A NORFOLK BROAD.

THE RIVERS OF EAST ANGLIA.

The Crouch: Foulness—Little Barsted and Langdon—Canewdon—Rayleigh—Hockley Spa. The Blackwater: Saffron Walden—Radwinter—Cadham Hall and Butler—Booking—Braintree—Felix Hall—Braxted Lodge—Tiptree-Maldon. The Chelmer: Thaxted—The Dunmows—Great Waltham—Springfield—Chelmsford—Mersea Island. The Colne: Great Yeldham—Castle Hedingham—Halstead—Colchester. The Stour: Kedington—Sudbury—Flatford and John Constable—Harwich. The Orwell: Stowmarket—Barham—Ipswich. The Deben: Debenham—Woodbridge—Felixstowe. The Alde: Aldborough—Southwold—Halesworth. The Waveney: Diss—Bungay—Mettingham—Beccles—Breydon Water—Horsey Mere. The Bure: Hickling Broads—St. Benet’s Abbey—Salhouse and Wroxham Broads—Hoverton Great Broad—Horning Ferry—Fishing in the Broads. The Yare: Norwich—Yarmouth.

After the Medway and the Thames have delivered their great contributions to the sea, the peculiar Essex coast country—flat, marshy, and often very uninteresting—is sufficiently served by a number of small streams of little note in literature, and generally as commonplace in appearance as in the duties they perform. There are exceptions, which will be duly indicated, but with regard to the majority of the streams of East Anglia, poet has not sung nor painter wrought his magic art. If not remote, unfriended, or melancholy, they are, it cannot be denied, slow. During the hot summer-time, when the level fields through which they meander are quivering with heat-haze, and the pastures and hedgerows are ablaze with the wild flowers which love fat pastures and flourish upon them, the upper waters are choked with luxuriant tangles of aquatic vegetation, and the current is barely sufficient, without the frequent application of scythe and water-rake to the thickets below water, to turn the rustic mills planted upon their banks. The dainty trout loves not the muddy beds and lazy flow of these rivers, which will be found to be much more numerous than is commonly supposed; but the waters are the natural home of the eel, pike, roach, bream, and other specimens of the so-called coarse fishes, or summer spawners, of Great Britain. A purely pastoral country is that watered by these narrow reed-margined rivers, famous for grain, roots, and grassy acres, with good soil where the solid earth lies so low that the hand of man must perforce sometimes exert itself to save it from the inroads of the salt sea. Let us follow the coast-line from the north shore of the Thames, abounding in marshes that have been so well described by Dickens in “Great Expectations,” and by the author of “Mehalah” in his novels.

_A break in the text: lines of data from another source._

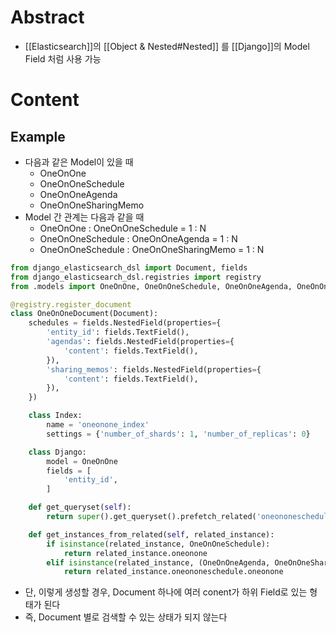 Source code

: # Abstract
- [[Elasticsearch]]의 [[Object & Nested#Nested]] 를 [[Django]]의 Model Field 처럼 사용 가능
# Content
## Example
- 다음과 같은 Model이 있을 때
	- OneOnOne
	- OneOnOneSchedule
	- OneOnOneAgenda
	- OneOnOneSharingMemo
- Model 간 관계는 다음과 같을 때
	- OneOnOne : OneOnOneSchedule = 1 : N 
	- OneOnOneSchedule : OneOnOneAgenda = 1 : N
	- OneOnOneSchedule : OneOnOneSharingMemo = 1 : N
```python
from django_elasticsearch_dsl import Document, fields
from django_elasticsearch_dsl.registries import registry
from .models import OneOnOne, OneOnOneSchedule, OneOnOneAgenda, OneOnOneSharingMemo

@registry.register_document
class OneOnOneDocument(Document):
    schedules = fields.NestedField(properties={
        'entity_id': fields.TextField(),
        'agendas': fields.NestedField(properties={
            'content': fields.TextField(),
        }),
        'sharing_memos': fields.NestedField(properties={
            'content': fields.TextField(),
        }),
    })

    class Index:
        name = 'oneonone_index'
        settings = {'number_of_shards': 1, 'number_of_replicas': 0}

    class Django:
        model = OneOnOne
        fields = [
            'entity_id',
        ]

    def get_queryset(self):
        return super().get_queryset().prefetch_related('oneononeschedule_set__oneononeagenda_set', 'oneononeschedule_set__oneononesharingmemo_set')

    def get_instances_from_related(self, related_instance):
        if isinstance(related_instance, OneOnOneSchedule):
            return related_instance.oneonone
        elif isinstance(related_instance, (OneOnOneAgenda, OneOnOneSharingMemo)):
            return related_instance.oneononeschedule.oneonone
```
- 단, 이렇게 생성할 경우, Document 하나에 여러 conent가 하위 Field로 있는 형태가 된다
- 즉, Document 별로 검색할 수 있는 상태가 되지 않는다
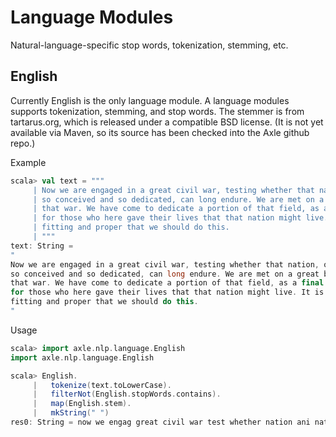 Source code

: 
Language Modules
================

Natural-language-specific stop words, tokenization, stemming, etc. 

English
-------

Currently English is the only language module.  A language modules supports tokenization, stemming, and stop words.  The stemmer is from tartarus.org, which is released under a compatible BSD license.  (It is not yet available via Maven, so its source has been checked into the Axle github repo.)

Example

```scala
scala> val text = """
     | Now we are engaged in a great civil war, testing whether that nation, or any nation,
     | so conceived and so dedicated, can long endure. We are met on a great battle-field of
     | that war. We have come to dedicate a portion of that field, as a final resting place
     | for those who here gave their lives that that nation might live. It is altogether
     | fitting and proper that we should do this.
     | """
text: String =
"
Now we are engaged in a great civil war, testing whether that nation, or any nation,
so conceived and so dedicated, can long endure. We are met on a great battle-field of
that war. We have come to dedicate a portion of that field, as a final resting place
for those who here gave their lives that that nation might live. It is altogether
fitting and proper that we should do this.
"
```

Usage

```scala
scala> import axle.nlp.language.English
import axle.nlp.language.English

scala> English.
     |   tokenize(text.toLowerCase).
     |   filterNot(English.stopWords.contains).
     |   map(English.stem).
     |   mkString(" ")
res0: String = now we engag great civil war test whether nation ani nation so conceiv so dedic can long endur we met great battle-field war we have come dedic portion field final rest place those who here gave live nation might live altogeth fit proper we should do
```
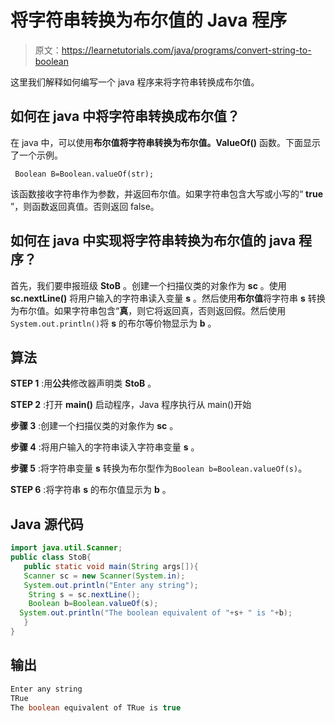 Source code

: # 将字符串转换为布尔值的 Java 程序

> 原文：<https://learnetutorials.com/java/programs/convert-string-to-boolean>

这里我们解释如何编写一个 java 程序来将字符串转换成布尔值。

## 如何在 java 中将字符串转换成布尔值？

在 java 中，可以使用**布尔值将字符串转换为布尔值。ValueOf()** 函数。下面显示了一个示例。

` Boolean B=Boolean.valueOf(str);`

该函数接收字符串作为参数，并返回布尔值。如果字符串包含大写或小写的“ **true** ”，则函数返回真值。否则返回 false。

## 如何在 java 中实现将字符串转换为布尔值的 java 程序？

首先，我们要申报班级 **StoB** 。创建一个扫描仪类的对象作为 **sc** 。使用 **sc.nextLine()** 将用户输入的字符串读入变量 **s** 。然后使用**布尔值**将字符串 **s** 转换为布尔值。如果字符串包含“**真**，则它将返回真，否则返回假。然后使用`System.out.println()`将 **s** 的布尔等价物显示为 **b** 。

## 算法

**STEP 1** :用**公共**修改器声明类 **StoB** 。

**STEP 2** :打开 **main()** 启动程序，Java 程序执行从 main()开始

**步骤 3** :创建一个扫描仪类的对象作为 **sc** 。

**步骤 4** :将用户输入的字符串读入字符串变量 **s** 。

**步骤 5** :将字符串变量 **s** 转换为布尔型作为`Boolean b=Boolean.valueOf(s)`。

**STEP 6** :将字符串 **s** 的布尔值显示为 **b** 。

## Java 源代码

```java
import java.util.Scanner;
public class StoB{  
   public static void main(String args[]){  
   Scanner sc = new Scanner(System.in);
   System.out.println("Enter any string");
    String s = sc.nextLine(); 
    Boolean b=Boolean.valueOf(s);   
  System.out.println("The boolean equivalent of "+s+ " is "+b);  
   }
}

```

## 输出

```java
Enter any string
TRue
The boolean equivalent of TRue is true
```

The first river is the Crouch, whose estuary is still the groundwork of a remunerative oyster fishery. Anything more dreary than the shores of this long and gaping river-mouth can scarcely be imagined. The beacons out at sea tell the tale of danger, and point to the dread Maplin sands, and the treacherous shoals that culminate in the fatal Goodwins. True, upon Foulness the tenants of Lord Winchilsea most successfully reclaimed a space of forbidding foreshore from the sea, but as a rule these expanses yield little better than coarse marsh grass, wild fowl, and everlasting salt; and the island of Foulness, which is formed by the curvature of one of the smaller channels, half river and half creek, that abound in these parts, is the oasis of this marshy desert. Yet the church on the island, which was built less than forty years ago, occupies the site of one which was founded in the twelfth century, and the Danes, as every schoolboy is taught, built themselves forts hard-by, and made camps that have left their landmarks to this day. At high water the Crouch estuary is a pleasant enough arm of the sea, and as the river is navigable for brigs of respectable tonnage at Burnham, and for smaller craft to Fambridge Ferry, the ruddy and white-sailed boats impart a refreshing liveliness to the scene. Especially is this the case when the little fleet of oyster boats are on active service.